Evolution of the Basic Structure Doctrine:

The term Basic structure Doctrine has evolved through various decisions of the Supreme Court on the powers of parliament and judiciary. There was a dilemma between Article 13 and Article 368, the question raised was which of the Article had an overriding effect on the other.

Shankari Prasad vs. Union of India[1] (1951)

In this case, the First amendment was challenged on the ground that it is in violation to the Part-III of the constitution. Therefore, it was suggested that it should be considered invalid and void. The Supreme Court held that the Article 368 of the Constitution states, ‘the Parliament has the power to amend any part of the constitution including fundamental rights.’

In Sajjan Singh Vs State of Rajasthan[2] case in 1965 the Court gave the same ruling.

Golak Nath vs State of Punjab[3]

In this case in 1967, the Supreme Court held that the Parliament is not empowered to amend Part III of the constitution as the fundamental rights are immutable. The Supreme Court overruled its earlier decision.  According to the Supreme Court ruling, Article 368 lays down the procedure to amend the constitution, that does not give absolute powers to the parliament and to amend any part of the constitution.

The 24th Constitution Amendment Act

In 1971, the Parliament passed the 24th Constitution amendment act. The act gave absolute power to the parliament, in order to make any changes in the constitution and also the fundamental rights. It also made it obligatory for the President to give his assent on all the Constitution Amendment bills sent to him. This move was executed evidently in the favor of Smt. Indira Gandhi and her government.

Kesavananda Bharti vs. State of Kerala[4]

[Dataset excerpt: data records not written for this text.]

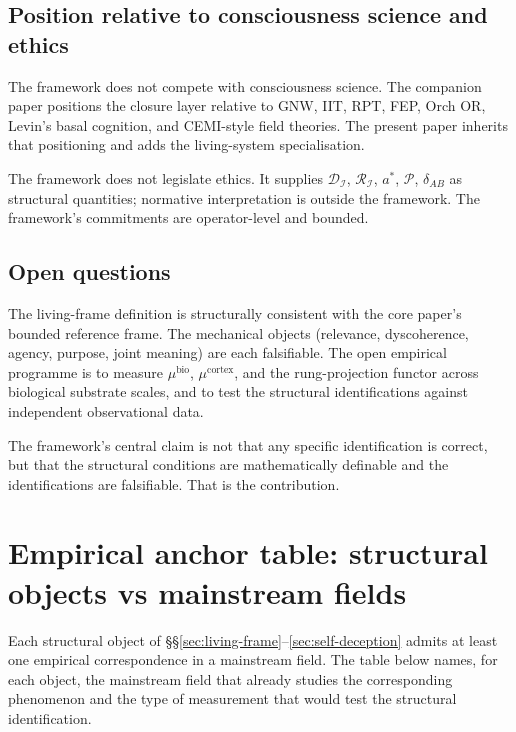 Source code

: \documentclass[11pt]{article}
\theoremstyle{plain}
\theoremstyle{definition}
\theoremstyle{remark}
\newcommand{\Ical}{\mathcal{I}}
\newcommand{\Rcal}{\mathcal{R}}
\newcommand{\Dcal}{\mathcal{D}}
\newcommand{\Pcal}{\mathcal{P}}
\begin{document}
\subsection{Position relative to consciousness science and ethics}

The framework does not compete with consciousness science. The companion paper \citet{SmartProcessingToPOV} positions the closure layer relative to GNW, IIT, RPT, FEP, Orch OR, Levin's basal cognition, and CEMI-style field theories. The present paper inherits that positioning and adds the living-system specialisation.

The framework does not legislate ethics. It supplies $\Dcal_\Ical$, $\Rcal_\Ical$, $a^*$, $\Pcal$, $\delta_{AB}$ as structural quantities; normative interpretation is outside the framework. The framework's commitments are operator-level and bounded.

\subsection{Open questions}

The living-frame definition is structurally consistent with the core paper's bounded reference frame. The mechanical objects (relevance, dyscoherence, agency, purpose, joint meaning) are each falsifiable. The open empirical programme is to measure $\mu^{\mathrm{bio}}$, $\mu^{\mathrm{cortex}}$, and the rung-projection functor across biological substrate scales, and to test the structural identifications against independent observational data.

The framework's central claim is not that any specific identification is correct, but that the structural conditions are mathematically definable and the identifications are falsifiable. That is the contribution.

\appendix

\section{Empirical anchor table: structural objects vs mainstream fields}\label{sec:empirical-anchors}

Each structural object of \S\S\ref{sec:living-frame}--\ref{sec:self-deception} admits at least one empirical correspondence in a mainstream field. The table below names, for each object, the mainstream field that already studies the corresponding phenomenon and the type of measurement that would test the structural identification.
\end{document}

In this case, the Supreme Court upheld the validity of the 24th Constitution Amendment Act and reviewed its decision in the Golaknath case. The Supreme Court held that the Parliament has power to amend any provision of the constitution but the basic structure of the constitution is to be maintained as it is. But the Apex Court has not provided any clear definition for the term basic structure. It held that the “basic structure of the Constitution could not be abrogated even by a constitutional amendment”.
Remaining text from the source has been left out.